Lanza F, Goff J, Silvers D, Winters J, Jhala N, Jennings D, Greski-Rose P
Houston Institute for Clinical Research, Texas, USA.
Dig Dis Sci. 1997 Dec;42(12):2529-36. doi: 10.1023/a:1018868713520.
Although eradication of Helicobacter pylori cures duodenal ulcer, some patients are not infected and others are treatment failures. This randomized, double-blind, placebo-controlled study assessed the value of treatment with low-dose lansoprazole in preventing duodenal ulcer recurrence. One hundred eighty-six patients with endoscopic documentation of healed duodenal ulcer received 15 mg/day lansoprazole or placebo for 12 months or until ulcer recurred. Endoscopy results, symptom assessment, and fasting serum gastrin levels were obtained at multiple time points. Densities of E, EC, and G cells were assessed by biopsy when the ulcer recurred or at the final visit. Time to ulcer recurrence was significantly longer (P < 0.001) in the lansoprazole group (median >12 months) compared to placebo (median <3 months), and patients taking lansoprazole were asymptomatic longer (P < 0.05). Maintenance therapy with lansoprazole 15 mg/day suppresses acid and controls recurrence of duodenal ulcer disease.
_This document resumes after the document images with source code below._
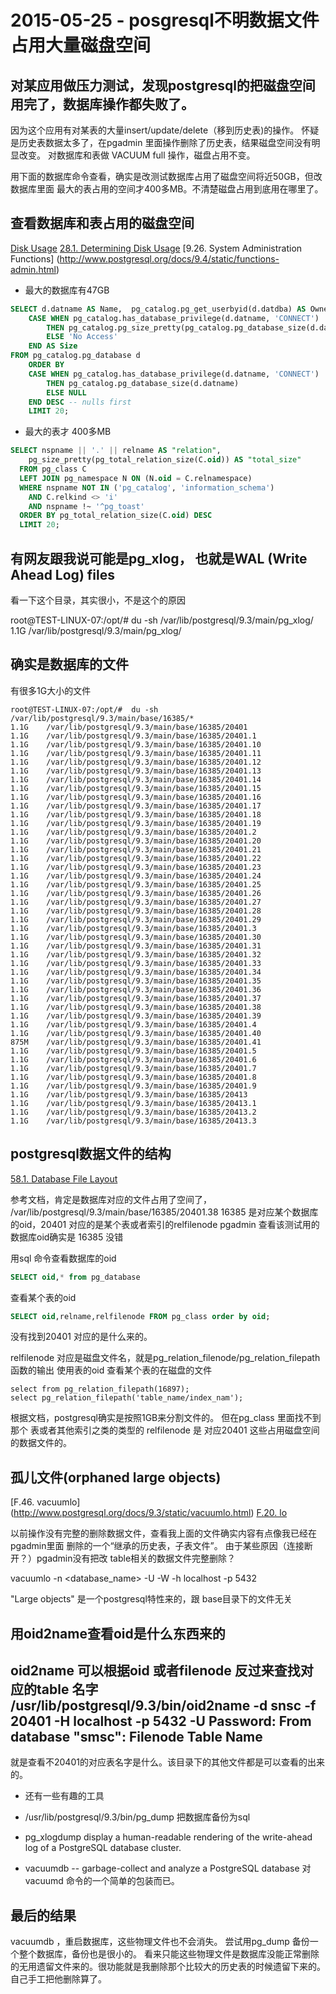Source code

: 2015-05-25 - posgresql不明数据文件占用大量磁盘空间
===================================================

对某应用做压力测试，发现postgresql的把磁盘空间用完了，数据库操作都失败了。
-------------------------------------------------
因为这个应用有对某表的大量insert/update/delete（移到历史表)的操作。
怀疑是历史表数据太多了，在pgadmin 里面操作删除了历史表，结果磁盘空间没有明显改变。
对数据库和表做 VACUUM full 操作，磁盘占用不变。

用下面的数据库命令查看，确实是改测试数据库占用了磁盘空间将近50GB，但改数据库里面
最大的表占用的空间才400多MB。不清楚磁盘占用到底用在哪里了。


查看数据库和表占用的磁盘空间
----------------------------
[Disk Usage](https://wiki.postgresql.org/wiki/Disk_Usage)
[28.1. Determining Disk Usage](http://www.postgresql.org/docs/9.4/static/disk-usage.html)
[9.26. System Administration Functions] (http://www.postgresql.org/docs/9.4/static/functions-admin.html)



- 最大的数据库有47GB
```sql
SELECT d.datname AS Name,  pg_catalog.pg_get_userbyid(d.datdba) AS Owner,
    CASE WHEN pg_catalog.has_database_privilege(d.datname, 'CONNECT')
        THEN pg_catalog.pg_size_pretty(pg_catalog.pg_database_size(d.datname))
        ELSE 'No Access'
    END AS Size
FROM pg_catalog.pg_database d
    ORDER BY
    CASE WHEN pg_catalog.has_database_privilege(d.datname, 'CONNECT')
        THEN pg_catalog.pg_database_size(d.datname)
        ELSE NULL
    END DESC -- nulls first
    LIMIT 20;
```


- 最大的表才 400多MB
```sql
SELECT nspname || '.' || relname AS "relation",
    pg_size_pretty(pg_total_relation_size(C.oid)) AS "total_size"
  FROM pg_class C
  LEFT JOIN pg_namespace N ON (N.oid = C.relnamespace)
  WHERE nspname NOT IN ('pg_catalog', 'information_schema')
    AND C.relkind <> 'i'
    AND nspname !~ '^pg_toast'
  ORDER BY pg_total_relation_size(C.oid) DESC
  LIMIT 20;
```





有网友跟我说可能是pg_xlog， 也就是WAL (Write Ahead Log) files
------------------------
看一下这个目录，其实很小，不是这个的原因

root@TEST-LINUX-07:/opt/# du -sh /var/lib/postgresql/9.3/main/pg_xlog/
1.1G	/var/lib/postgresql/9.3/main/pg_xlog/


确实是数据库的文件
------------------
有很多1G大小的文件

```
root@TEST-LINUX-07:/opt/#  du -sh /var/lib/postgresql/9.3/main/base/16385/*
1.1G	/var/lib/postgresql/9.3/main/base/16385/20401
1.1G	/var/lib/postgresql/9.3/main/base/16385/20401.1
1.1G	/var/lib/postgresql/9.3/main/base/16385/20401.10
1.1G	/var/lib/postgresql/9.3/main/base/16385/20401.11
1.1G	/var/lib/postgresql/9.3/main/base/16385/20401.12
1.1G	/var/lib/postgresql/9.3/main/base/16385/20401.13
1.1G	/var/lib/postgresql/9.3/main/base/16385/20401.14
1.1G	/var/lib/postgresql/9.3/main/base/16385/20401.15
1.1G	/var/lib/postgresql/9.3/main/base/16385/20401.16
1.1G	/var/lib/postgresql/9.3/main/base/16385/20401.17
1.1G	/var/lib/postgresql/9.3/main/base/16385/20401.18
1.1G	/var/lib/postgresql/9.3/main/base/16385/20401.19
1.1G	/var/lib/postgresql/9.3/main/base/16385/20401.2
1.1G	/var/lib/postgresql/9.3/main/base/16385/20401.20
1.1G	/var/lib/postgresql/9.3/main/base/16385/20401.21
1.1G	/var/lib/postgresql/9.3/main/base/16385/20401.22
1.1G	/var/lib/postgresql/9.3/main/base/16385/20401.23
1.1G	/var/lib/postgresql/9.3/main/base/16385/20401.24
1.1G	/var/lib/postgresql/9.3/main/base/16385/20401.25
1.1G	/var/lib/postgresql/9.3/main/base/16385/20401.26
1.1G	/var/lib/postgresql/9.3/main/base/16385/20401.27
1.1G	/var/lib/postgresql/9.3/main/base/16385/20401.28
1.1G	/var/lib/postgresql/9.3/main/base/16385/20401.29
1.1G	/var/lib/postgresql/9.3/main/base/16385/20401.3
1.1G	/var/lib/postgresql/9.3/main/base/16385/20401.30
1.1G	/var/lib/postgresql/9.3/main/base/16385/20401.31
1.1G	/var/lib/postgresql/9.3/main/base/16385/20401.32
1.1G	/var/lib/postgresql/9.3/main/base/16385/20401.33
1.1G	/var/lib/postgresql/9.3/main/base/16385/20401.34
1.1G	/var/lib/postgresql/9.3/main/base/16385/20401.35
1.1G	/var/lib/postgresql/9.3/main/base/16385/20401.36
1.1G	/var/lib/postgresql/9.3/main/base/16385/20401.37
1.1G	/var/lib/postgresql/9.3/main/base/16385/20401.38
1.1G	/var/lib/postgresql/9.3/main/base/16385/20401.39
1.1G	/var/lib/postgresql/9.3/main/base/16385/20401.4
1.1G	/var/lib/postgresql/9.3/main/base/16385/20401.40
875M	/var/lib/postgresql/9.3/main/base/16385/20401.41
1.1G	/var/lib/postgresql/9.3/main/base/16385/20401.5
1.1G	/var/lib/postgresql/9.3/main/base/16385/20401.6
1.1G	/var/lib/postgresql/9.3/main/base/16385/20401.7
1.1G	/var/lib/postgresql/9.3/main/base/16385/20401.8
1.1G	/var/lib/postgresql/9.3/main/base/16385/20401.9
1.1G	/var/lib/postgresql/9.3/main/base/16385/20413
1.1G	/var/lib/postgresql/9.3/main/base/16385/20413.1
1.1G	/var/lib/postgresql/9.3/main/base/16385/20413.2
1.1G	/var/lib/postgresql/9.3/main/base/16385/20413.3
```


postgresql数据文件的结构
------------------------
[58.1. Database File Layout](http://www.postgresql.org/docs/9.3/static/storage-file-layout.html)

参考文档，肯定是数据库对应的文件占用了空间了，
/var/lib/postgresql/9.3/main/base/16385/20401.38
16385 是对应某个数据库的oid，20401 对应的是某个表或者索引的relfilenode
pgadmin 查看该测试用的数据库oid确实是 16385 没错

用sql 命令查看数据库的oid
```sql
SELECT oid,* from pg_database
```

查看某个表的oid
```sql
SELECT oid,relname,relfilenode FROM pg_class order by oid;
```
没有找到20401  对应的是什么来的。

relfilenode  对应是磁盘文件名，就是pg_relation_filenode/pg_relation_filepath 函数的输出
使用表的oid 查看某个表的在磁盘的文件
```
select from pg_relation_filepath(16897);
select pg_relation_filepath('table_name/index_nam');
```

根据文档，postgresql确实是按照1GB来分割文件的。  但在pg_class 里面找不到那个
表或者其他索引之类的类型的 relfilenode 是 对应20401 这些占用磁盘空间的数据文件的。



孤儿文件(orphaned large objects)
--------------------------------
[F.46. vacuumlo] (http://www.postgresql.org/docs/9.3/static/vacuumlo.html)
[F.20. lo](http://www.postgresql.org/docs/9.3/static/lo.html)

以前操作没有完整的删除数据文件，查看我上面的文件确实内容有点像我已经在pgadmin里面
删除的一个“继承的历史表，子表文件”。 由于某些原因（连接断开？）pgadmin没有把改
table相关的数据文件完整删除？

vacuumlo -n <database_name> -U <username> -W  -h localhost -p 5432


"Large objects"  是一个postgresql特性来的，跟 base目录下的文件无关



用oid2name查看oid是什么东西来的
----------------------
oid2name 可以根据oid 或者filenode 反过来查找对应的table 名字
 /usr/lib/postgresql/9.3/bin/oid2name  -d snsc -f 20401 -H localhost -p 5432 -U <username>
Password:
From database "smsc":
  Filenode  Table Name
----------------------

就是查看不20401的对应表名字是什么。该目录下的其他文件都是可以查看的出来的。


* 还有一些有趣的工具

- /usr/lib/postgresql/9.3/bin/pg_dump 把数据库备份为sql

- pg_xlogdump display a human-readable rendering of the write-ahead log of a PostgreSQL database cluster.

- vacuumdb -- garbage-collect and analyze a PostgreSQL database 对vacuumd 命令的一个简单的包装而已。


最后的结果
----------
vacuumdb ，重启数据库，这些物理文件也不会消失。
尝试用pg_dump 备份一个整个数据库，备份也是很小的。
看来只能这些物理文件是数据库没能正常删除的无用遗留文件来的。很功能就是我删除那个比较大的历史表的时候遗留下来的。
自己手工把他删除算了。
尽管根除幽门螺杆菌可治愈十二指肠溃疡,但有些患者未感染幽门螺杆菌,还有些患者治疗失败。这项随机、双盲、安慰剂对照研究评估了低剂量兰索拉唑治疗预防十二指肠溃疡复发的价值。186例经内镜证实十二指肠溃疡已愈合的患者接受15毫克/天兰索拉唑或安慰剂治疗12个月,或直至溃疡复发。在多个时间点获取内镜检查结果、症状评估和空腹血清胃泌素水平。当溃疡复发或在最后一次就诊时,通过活检评估E、EC和G细胞的密度。与安慰剂组(中位数<3个月)相比,兰索拉唑组溃疡复发时间显著延长(P<0.001)(中位数>12个月),服用兰索拉唑的患者无症状时间更长(P<0.05)。15毫克/天兰索拉唑维持治疗可抑制胃酸并控制十二指肠溃疡疾病的复发。